-- Data for processing follows --

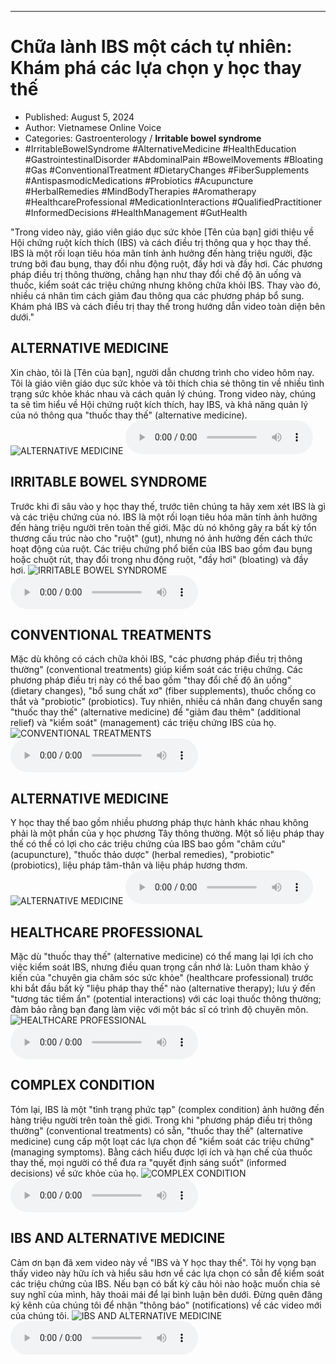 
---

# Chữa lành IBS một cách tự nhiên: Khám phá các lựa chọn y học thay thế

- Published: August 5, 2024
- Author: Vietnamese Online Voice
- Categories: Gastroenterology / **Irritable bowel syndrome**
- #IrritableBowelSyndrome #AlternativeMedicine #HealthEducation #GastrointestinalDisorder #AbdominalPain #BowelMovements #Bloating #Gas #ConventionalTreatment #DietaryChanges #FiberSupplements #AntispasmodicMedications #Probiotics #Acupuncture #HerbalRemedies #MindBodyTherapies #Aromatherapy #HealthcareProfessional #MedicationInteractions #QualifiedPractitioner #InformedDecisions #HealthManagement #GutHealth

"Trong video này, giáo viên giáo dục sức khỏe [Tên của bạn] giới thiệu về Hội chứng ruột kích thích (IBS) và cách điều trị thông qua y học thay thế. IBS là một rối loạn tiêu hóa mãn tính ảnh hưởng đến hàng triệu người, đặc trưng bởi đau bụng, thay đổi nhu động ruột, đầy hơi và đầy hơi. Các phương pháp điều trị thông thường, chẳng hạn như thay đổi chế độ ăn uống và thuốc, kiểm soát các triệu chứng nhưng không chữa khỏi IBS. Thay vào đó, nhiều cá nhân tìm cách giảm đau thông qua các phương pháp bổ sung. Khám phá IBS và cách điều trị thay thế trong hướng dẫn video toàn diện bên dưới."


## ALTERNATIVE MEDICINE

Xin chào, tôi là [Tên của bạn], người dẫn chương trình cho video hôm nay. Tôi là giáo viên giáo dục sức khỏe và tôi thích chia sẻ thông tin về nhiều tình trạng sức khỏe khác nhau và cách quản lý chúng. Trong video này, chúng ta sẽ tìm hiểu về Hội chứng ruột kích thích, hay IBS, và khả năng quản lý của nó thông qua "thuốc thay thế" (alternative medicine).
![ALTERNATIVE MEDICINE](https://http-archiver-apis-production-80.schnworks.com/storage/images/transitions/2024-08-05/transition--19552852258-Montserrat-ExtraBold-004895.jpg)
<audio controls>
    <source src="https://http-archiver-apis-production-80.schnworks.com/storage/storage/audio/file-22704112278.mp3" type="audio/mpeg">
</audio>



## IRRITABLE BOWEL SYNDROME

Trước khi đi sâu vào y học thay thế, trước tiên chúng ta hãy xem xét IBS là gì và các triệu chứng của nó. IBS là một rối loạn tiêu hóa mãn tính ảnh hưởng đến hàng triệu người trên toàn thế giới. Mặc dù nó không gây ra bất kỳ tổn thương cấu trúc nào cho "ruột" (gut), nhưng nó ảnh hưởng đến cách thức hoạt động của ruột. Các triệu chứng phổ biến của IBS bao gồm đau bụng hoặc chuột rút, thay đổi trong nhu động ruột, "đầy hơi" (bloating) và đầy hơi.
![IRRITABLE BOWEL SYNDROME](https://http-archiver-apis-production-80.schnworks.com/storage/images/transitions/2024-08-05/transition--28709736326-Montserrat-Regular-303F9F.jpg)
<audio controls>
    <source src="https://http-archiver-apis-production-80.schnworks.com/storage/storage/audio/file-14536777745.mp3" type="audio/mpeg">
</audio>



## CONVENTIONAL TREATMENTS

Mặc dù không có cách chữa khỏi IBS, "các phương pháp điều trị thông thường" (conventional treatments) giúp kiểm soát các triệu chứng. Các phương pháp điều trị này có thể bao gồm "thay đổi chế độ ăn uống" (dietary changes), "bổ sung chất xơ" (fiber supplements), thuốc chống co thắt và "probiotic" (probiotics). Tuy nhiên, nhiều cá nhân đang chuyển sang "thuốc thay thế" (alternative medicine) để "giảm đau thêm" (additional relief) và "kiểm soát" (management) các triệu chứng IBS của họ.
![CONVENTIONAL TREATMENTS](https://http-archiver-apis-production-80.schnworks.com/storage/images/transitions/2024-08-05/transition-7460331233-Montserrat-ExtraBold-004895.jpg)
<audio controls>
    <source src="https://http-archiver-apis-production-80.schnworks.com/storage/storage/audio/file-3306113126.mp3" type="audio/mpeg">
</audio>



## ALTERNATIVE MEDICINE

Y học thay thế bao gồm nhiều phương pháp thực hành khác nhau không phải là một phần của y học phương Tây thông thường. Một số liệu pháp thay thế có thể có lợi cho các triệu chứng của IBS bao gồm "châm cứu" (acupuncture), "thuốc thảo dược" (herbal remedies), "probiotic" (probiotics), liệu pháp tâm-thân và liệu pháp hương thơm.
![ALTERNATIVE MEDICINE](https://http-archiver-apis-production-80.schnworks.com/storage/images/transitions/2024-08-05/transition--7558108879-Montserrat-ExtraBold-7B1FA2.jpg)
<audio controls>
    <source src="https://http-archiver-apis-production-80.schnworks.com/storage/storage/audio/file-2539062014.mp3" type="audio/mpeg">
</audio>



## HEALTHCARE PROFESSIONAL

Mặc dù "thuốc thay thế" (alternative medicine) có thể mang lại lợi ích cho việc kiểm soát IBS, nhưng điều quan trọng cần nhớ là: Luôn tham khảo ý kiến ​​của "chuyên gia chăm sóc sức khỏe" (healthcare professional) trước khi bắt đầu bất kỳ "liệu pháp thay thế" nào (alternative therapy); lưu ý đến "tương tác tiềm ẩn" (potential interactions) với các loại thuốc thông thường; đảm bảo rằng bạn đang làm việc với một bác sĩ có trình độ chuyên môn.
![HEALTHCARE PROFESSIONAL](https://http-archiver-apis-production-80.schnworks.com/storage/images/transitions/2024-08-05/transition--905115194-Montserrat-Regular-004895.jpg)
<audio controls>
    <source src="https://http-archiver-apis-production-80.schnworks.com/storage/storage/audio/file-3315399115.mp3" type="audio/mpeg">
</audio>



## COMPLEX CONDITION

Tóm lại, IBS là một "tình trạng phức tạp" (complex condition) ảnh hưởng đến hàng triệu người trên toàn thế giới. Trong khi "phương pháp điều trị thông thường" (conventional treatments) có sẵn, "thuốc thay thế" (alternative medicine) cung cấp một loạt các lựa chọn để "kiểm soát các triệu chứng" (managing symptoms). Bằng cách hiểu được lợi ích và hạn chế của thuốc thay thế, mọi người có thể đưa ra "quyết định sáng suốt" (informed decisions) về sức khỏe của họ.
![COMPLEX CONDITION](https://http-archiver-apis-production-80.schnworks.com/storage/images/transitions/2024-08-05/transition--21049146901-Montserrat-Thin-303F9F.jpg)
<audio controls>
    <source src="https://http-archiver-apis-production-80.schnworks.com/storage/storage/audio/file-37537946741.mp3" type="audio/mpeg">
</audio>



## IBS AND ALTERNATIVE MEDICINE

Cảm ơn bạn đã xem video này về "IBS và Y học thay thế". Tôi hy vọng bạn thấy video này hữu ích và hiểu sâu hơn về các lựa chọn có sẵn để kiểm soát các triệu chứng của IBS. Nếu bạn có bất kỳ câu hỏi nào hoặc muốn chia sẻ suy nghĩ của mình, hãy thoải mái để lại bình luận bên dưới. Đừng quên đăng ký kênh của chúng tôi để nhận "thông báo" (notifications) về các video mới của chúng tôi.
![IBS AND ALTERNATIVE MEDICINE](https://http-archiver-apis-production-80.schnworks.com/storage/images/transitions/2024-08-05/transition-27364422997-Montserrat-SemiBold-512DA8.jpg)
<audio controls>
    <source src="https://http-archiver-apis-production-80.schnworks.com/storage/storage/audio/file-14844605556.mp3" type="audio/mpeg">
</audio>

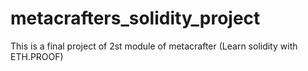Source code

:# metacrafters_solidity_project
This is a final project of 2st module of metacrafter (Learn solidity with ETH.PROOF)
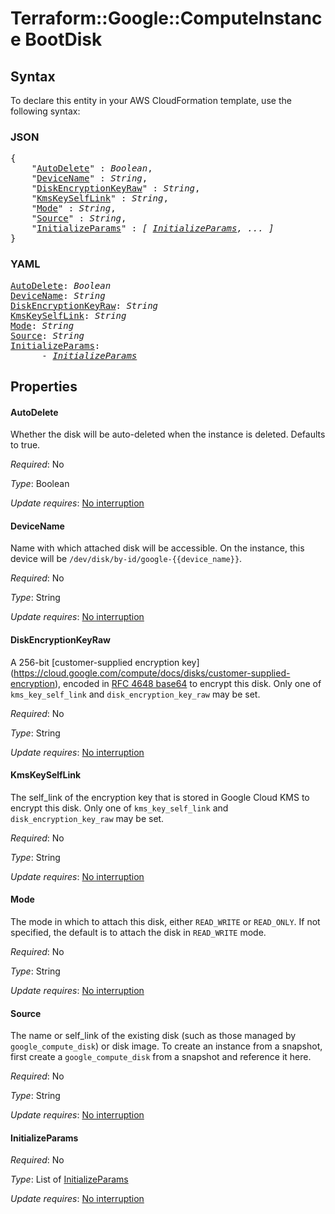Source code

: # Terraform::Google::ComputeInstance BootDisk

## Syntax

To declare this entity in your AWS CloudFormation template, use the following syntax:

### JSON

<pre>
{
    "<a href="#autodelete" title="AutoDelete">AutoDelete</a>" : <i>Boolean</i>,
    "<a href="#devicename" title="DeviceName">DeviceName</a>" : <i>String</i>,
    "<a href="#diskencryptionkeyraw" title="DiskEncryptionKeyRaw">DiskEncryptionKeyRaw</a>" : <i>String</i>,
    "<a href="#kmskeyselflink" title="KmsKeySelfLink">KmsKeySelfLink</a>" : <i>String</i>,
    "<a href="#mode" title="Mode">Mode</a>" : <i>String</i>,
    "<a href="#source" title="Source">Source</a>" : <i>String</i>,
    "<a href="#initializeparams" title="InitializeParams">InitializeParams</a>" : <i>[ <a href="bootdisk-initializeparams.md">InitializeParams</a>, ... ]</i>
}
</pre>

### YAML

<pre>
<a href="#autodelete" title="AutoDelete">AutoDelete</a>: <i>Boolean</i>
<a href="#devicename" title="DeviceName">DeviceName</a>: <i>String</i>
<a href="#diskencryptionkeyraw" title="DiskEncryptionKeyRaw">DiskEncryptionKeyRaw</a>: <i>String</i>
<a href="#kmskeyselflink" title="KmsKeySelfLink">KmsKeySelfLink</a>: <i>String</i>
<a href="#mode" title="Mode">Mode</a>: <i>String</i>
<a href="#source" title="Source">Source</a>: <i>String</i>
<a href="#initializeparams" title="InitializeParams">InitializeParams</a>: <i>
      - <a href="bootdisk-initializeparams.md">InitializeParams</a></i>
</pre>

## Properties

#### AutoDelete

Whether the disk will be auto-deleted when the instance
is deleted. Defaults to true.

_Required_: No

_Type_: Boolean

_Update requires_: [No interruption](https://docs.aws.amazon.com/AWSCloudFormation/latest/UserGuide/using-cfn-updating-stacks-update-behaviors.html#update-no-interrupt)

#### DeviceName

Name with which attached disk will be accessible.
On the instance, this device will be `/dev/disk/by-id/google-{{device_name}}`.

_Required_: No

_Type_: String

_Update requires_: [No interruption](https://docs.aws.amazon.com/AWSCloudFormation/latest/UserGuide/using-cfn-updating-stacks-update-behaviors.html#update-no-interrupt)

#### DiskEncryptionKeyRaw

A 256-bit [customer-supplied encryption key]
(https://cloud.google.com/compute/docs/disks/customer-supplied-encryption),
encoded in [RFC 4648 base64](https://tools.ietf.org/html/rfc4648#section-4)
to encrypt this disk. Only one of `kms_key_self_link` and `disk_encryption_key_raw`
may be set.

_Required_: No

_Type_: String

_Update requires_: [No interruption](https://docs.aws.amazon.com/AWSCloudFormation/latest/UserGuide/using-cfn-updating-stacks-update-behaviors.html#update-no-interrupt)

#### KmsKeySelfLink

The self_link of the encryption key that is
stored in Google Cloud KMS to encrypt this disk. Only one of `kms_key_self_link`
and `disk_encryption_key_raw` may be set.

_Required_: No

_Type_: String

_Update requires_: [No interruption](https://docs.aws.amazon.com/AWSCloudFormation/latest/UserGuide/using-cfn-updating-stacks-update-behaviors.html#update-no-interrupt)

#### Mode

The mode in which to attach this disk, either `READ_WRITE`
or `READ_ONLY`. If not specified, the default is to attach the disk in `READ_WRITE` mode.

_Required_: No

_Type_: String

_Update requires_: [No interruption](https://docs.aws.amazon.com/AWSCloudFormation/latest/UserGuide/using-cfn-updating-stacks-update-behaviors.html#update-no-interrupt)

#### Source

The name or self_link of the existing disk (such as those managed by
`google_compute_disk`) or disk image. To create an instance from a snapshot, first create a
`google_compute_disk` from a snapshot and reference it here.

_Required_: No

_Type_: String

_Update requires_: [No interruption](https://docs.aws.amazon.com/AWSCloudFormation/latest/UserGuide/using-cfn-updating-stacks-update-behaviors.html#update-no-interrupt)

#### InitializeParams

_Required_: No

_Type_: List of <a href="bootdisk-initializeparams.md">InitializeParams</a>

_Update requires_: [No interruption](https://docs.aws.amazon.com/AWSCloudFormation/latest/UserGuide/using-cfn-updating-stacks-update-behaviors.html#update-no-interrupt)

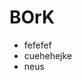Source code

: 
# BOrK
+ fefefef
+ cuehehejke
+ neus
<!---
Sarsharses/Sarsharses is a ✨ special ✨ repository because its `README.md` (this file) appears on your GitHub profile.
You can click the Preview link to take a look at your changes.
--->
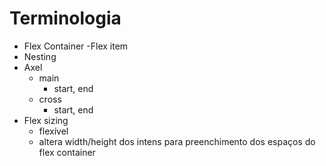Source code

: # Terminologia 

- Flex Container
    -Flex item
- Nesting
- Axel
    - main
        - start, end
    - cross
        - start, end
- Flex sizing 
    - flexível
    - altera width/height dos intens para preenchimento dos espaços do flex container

-- Data for processing concluded --

▸ **Exercise aim**
Write out nothing but the lines from the start of the data through the line with "- #IrritableBowelSyndrome #AlternativeMedicine". Leave out the pictures.

▸ **Result**
---

# Chữa lành IBS một cách tự nhiên: Khám phá các lựa chọn y học thay thế

- Published: August 5, 2024
- Author: Vietnamese Online Voice
- Categories: Gastroenterology / **Irritable bowel syndrome**
- #IrritableBowelSyndrome #AlternativeMedicine #HealthEducation #GastrointestinalDisorder #AbdominalPain #BowelMovements #Bloating #Gas #ConventionalTreatment #DietaryChanges #FiberSupplements #AntispasmodicMedications #Probiotics #Acupuncture #HerbalRemedies #MindBodyTherapies #Aromatherapy #HealthcareProfessional #MedicationInteractions #QualifiedPractitioner #InformedDecisions #HealthManagement #GutHealth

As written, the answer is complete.